Species of gastropod

Austrobela pyrrhogramma is a species of sea snail, a marine gastropod mollusk in the family Raphitomidae.

==Description==
The length of the shell attains 17.2 mm, its diameter 5 mm.

(Original description in French) The shell is solid, with a tall, high-spired form that tapers to a sharply acuminate apex. It is composed of ten whorls separated by a shallow yet clearly defined suture. The four embryonic whorls are convex: the first is faintly transversely striated, while the remaining three are finely reticulated. The post-embryonic whorls display, below the excavated infra-sutural zone — ornamented with arched growth folds — a distinct and well-defined keel. Beyond this keel, the whorls become slightly convex and are furnished with arched longitudinal folds directed opposite to those of the infra-sutural zone, as well as with numerous equal, regular, descending cords that pass over the folds.
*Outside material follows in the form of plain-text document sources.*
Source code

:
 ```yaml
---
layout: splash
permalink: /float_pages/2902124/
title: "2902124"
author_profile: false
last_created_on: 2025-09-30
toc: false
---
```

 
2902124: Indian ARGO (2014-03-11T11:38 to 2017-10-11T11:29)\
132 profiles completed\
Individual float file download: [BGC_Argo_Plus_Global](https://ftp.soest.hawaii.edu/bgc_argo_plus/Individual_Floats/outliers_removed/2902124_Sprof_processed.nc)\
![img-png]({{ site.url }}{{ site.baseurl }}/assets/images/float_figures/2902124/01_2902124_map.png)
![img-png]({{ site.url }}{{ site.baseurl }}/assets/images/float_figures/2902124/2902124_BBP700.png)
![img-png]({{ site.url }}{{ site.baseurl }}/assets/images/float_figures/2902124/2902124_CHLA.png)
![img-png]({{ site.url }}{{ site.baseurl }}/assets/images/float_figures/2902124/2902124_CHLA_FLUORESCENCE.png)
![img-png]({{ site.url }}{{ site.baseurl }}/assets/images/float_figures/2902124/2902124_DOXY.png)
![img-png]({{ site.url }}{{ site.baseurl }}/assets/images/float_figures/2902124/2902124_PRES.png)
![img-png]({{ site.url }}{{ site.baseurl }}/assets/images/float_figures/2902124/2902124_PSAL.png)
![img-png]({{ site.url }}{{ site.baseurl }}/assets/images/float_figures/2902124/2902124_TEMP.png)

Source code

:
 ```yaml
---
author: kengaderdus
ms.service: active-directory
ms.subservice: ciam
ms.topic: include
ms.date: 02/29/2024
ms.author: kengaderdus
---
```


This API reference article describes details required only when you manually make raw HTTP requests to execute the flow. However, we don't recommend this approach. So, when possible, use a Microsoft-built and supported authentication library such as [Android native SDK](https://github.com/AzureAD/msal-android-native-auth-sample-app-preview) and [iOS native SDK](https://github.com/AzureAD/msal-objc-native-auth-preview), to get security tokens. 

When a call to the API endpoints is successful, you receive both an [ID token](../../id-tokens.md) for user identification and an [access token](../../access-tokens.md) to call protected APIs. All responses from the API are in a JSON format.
The aperture is elongate-oval, angular at the top and narrowed at the base, where it ends in a short, open siphonal canal. The columella is nearly perpendicular and bears a thin, closely appressed callus. The outer lip is simple, sharp-edged, and broadly and fairly deeply notched at the top. The coloration is white, adorned with narrow longitudinal flame-like markings of yellowish-brown, arranged along the lines of growth; these markings vary considerably in intensity. The embryonic whorls are light brown in color.

==Distribution==
This species occurs in the Atlantic Ocean off the Azores and in the Bay of Biscay.